(The task): Write out nothing except the lines of the entries below, from the first through the one containing "2. Uit de eerste", exactly and without pictures.

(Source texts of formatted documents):
^^^^^^^^

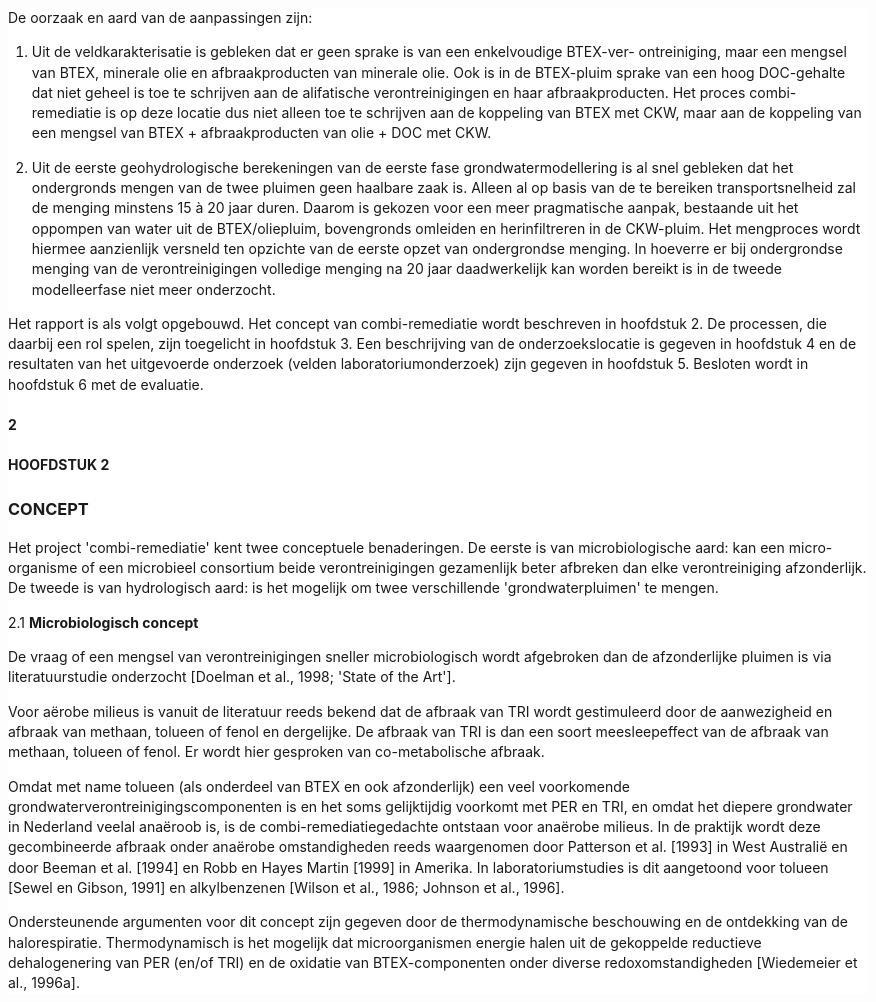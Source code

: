 De oorzaak en aard van de aanpassingen zijn: 

1. Uit de veldkarakterisatie is gebleken dat er geen sprake is van een enkelvoudige BTEX-ver-     ontreiniging, maar een mengsel van BTEX, minerale olie en afbraakproducten van minerale     olie. Ook is in de BTEX-pluim sprake van een hoog DOC-gehalte dat niet geheel is toe te     schrijven aan de alifatische verontreinigingen en haar afbraakproducten. Het proces combi-     remediatie is op deze locatie dus niet alleen toe te schrijven aan de koppeling van BTEX met     CKW, maar aan de koppeling van een mengsel van BTEX + afbraakproducten van olie +     DOC met CKW. 

2. Uit de eerste geohydrologische berekeningen van de eerste fase grondwatermodellering is al     snel gebleken dat het ondergronds mengen van de twee pluimen geen haalbare zaak is.     Alleen al op basis van de te bereiken transportsnelheid zal de menging minstens 15 à 20 jaar     duren. Daarom is gekozen voor een meer pragmatische aanpak, bestaande uit het oppompen     van water uit de BTEX/oliepluim, bovengronds omleiden en herinfiltreren in de CKW-pluim.     Het mengproces wordt hiermee aanzienlijk versneld ten opzichte van de eerste opzet van     ondergrondse menging. In hoeverre er bij ondergrondse menging van de verontreinigingen     volledige menging na 20 jaar daadwerkelijk kan worden bereikt is in de tweede modelleerfase     niet meer onderzocht. 

Het rapport is als volgt opgebouwd. Het concept van combi-remediatie wordt beschreven in hoofdstuk 2. De processen, die daarbij een rol spelen, zijn toegelicht in hoofdstuk 3. Een beschrijving van de onderzoekslocatie is gegeven in hoofdstuk 4 en de resultaten van het uitgevoerde onderzoek (velden laboratoriumonderzoek) zijn gegeven in hoofdstuk 5. Besloten wordt in hoofdstuk 6 met de evaluatie. 

#### 2 


#### HOOFDSTUK 2 

### CONCEPT 

Het project 'combi-remediatie' kent twee conceptuele benaderingen. De eerste is van microbiologische aard: kan een micro-organisme of een microbieel consortium beide verontreinigingen gezamenlijk beter afbreken dan elke verontreiniging afzonderlijk. De tweede is van hydrologisch aard: is het mogelijk om twee verschillende 'grondwaterpluimen' te mengen. 

2.1 **Microbiologisch concept** 

De vraag of een mengsel van verontreinigingen sneller microbiologisch wordt afgebroken dan de afzonderlijke pluimen is via literatuurstudie onderzocht [Doelman et al., 1998; 'State of the Art']. 

Voor aërobe milieus is vanuit de literatuur reeds bekend dat de afbraak van TRI wordt gestimuleerd door de aanwezigheid en afbraak van methaan, tolueen of fenol en dergelijke. De afbraak van TRI is dan een soort meesleepeffect van de afbraak van methaan, tolueen of fenol. Er wordt hier gesproken van co-metabolische afbraak. 

Omdat met name tolueen (als onderdeel van BTEX en ook afzonderlijk) een veel voorkomende grondwaterverontreinigingscomponenten is en het soms gelijktijdig voorkomt met PER en TRI, en omdat het diepere grondwater in Nederland veelal anaëroob is, is de combi-remediatiegedachte ontstaan voor anaërobe milieus. In de praktijk wordt deze gecombineerde afbraak onder anaërobe omstandigheden reeds waargenomen door Patterson et al. [1993] in West Australië en door Beeman et al. [1994] en Robb en Hayes Martin [1999] in Amerika. In laboratoriumstudies is dit aangetoond voor tolueen [Sewel en Gibson, 1991] en alkylbenzenen [Wilson et al., 1986; Johnson et al., 1996]. 

Ondersteunende argumenten voor dit concept zijn gegeven door de thermodynamische beschouwing en de ontdekking van de halorespiratie. Thermodynamisch is het mogelijk dat microorganismen energie halen uit de gekoppelde reductieve dehalogenering van PER (en/of TRI) en de oxidatie van BTEX-componenten onder diverse redoxomstandigheden [Wiedemeier et al., 1996a].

^^^^^^^^

(Task result):
Source code

: De oorzaak en aard van de aanpassingen zijn: 

1. Uit de veldkarakterisatie is gebleken dat er geen sprake is van een enkelvoudige BTEX-ver-     ontreiniging, maar een mengsel van BTEX, minerale olie en afbraakproducten van minerale     olie. Ook is in de BTEX-pluim sprake van een hoog DOC-gehalte dat niet geheel is toe te     schrijven aan de alifatische verontreinigingen en haar afbraakproducten. Het proces combi-     remediatie is op deze locatie dus niet alleen toe te schrijven aan de koppeling van BTEX met     CKW, maar aan de koppeling van een mengsel van BTEX + afbraakproducten van olie +     DOC met CKW. 

2. Uit de eerste geohydrologische berekeningen van de eerste fase grondwatermodellering is al     snel gebleken dat het ondergronds mengen van de twee pluimen geen haalbare zaak is.     Alleen al op basis van de te bereiken transportsnelheid zal de menging minstens 15 à 20 jaar     duren. Daarom is gekozen voor een meer pragmatische aanpak, bestaande uit het oppompen     van water uit de BTEX/oliepluim, bovengronds omleiden en herinfiltreren in de CKW-pluim.     Het mengproces wordt hiermee aanzienlijk versneld ten opzichte van de eerste opzet van     ondergrondse menging. In hoeverre er bij ondergrondse menging van de verontreinigingen     volledige menging na 20 jaar daadwerkelijk kan worden bereikt is in de tweede modelleerfase     niet meer onderzocht. 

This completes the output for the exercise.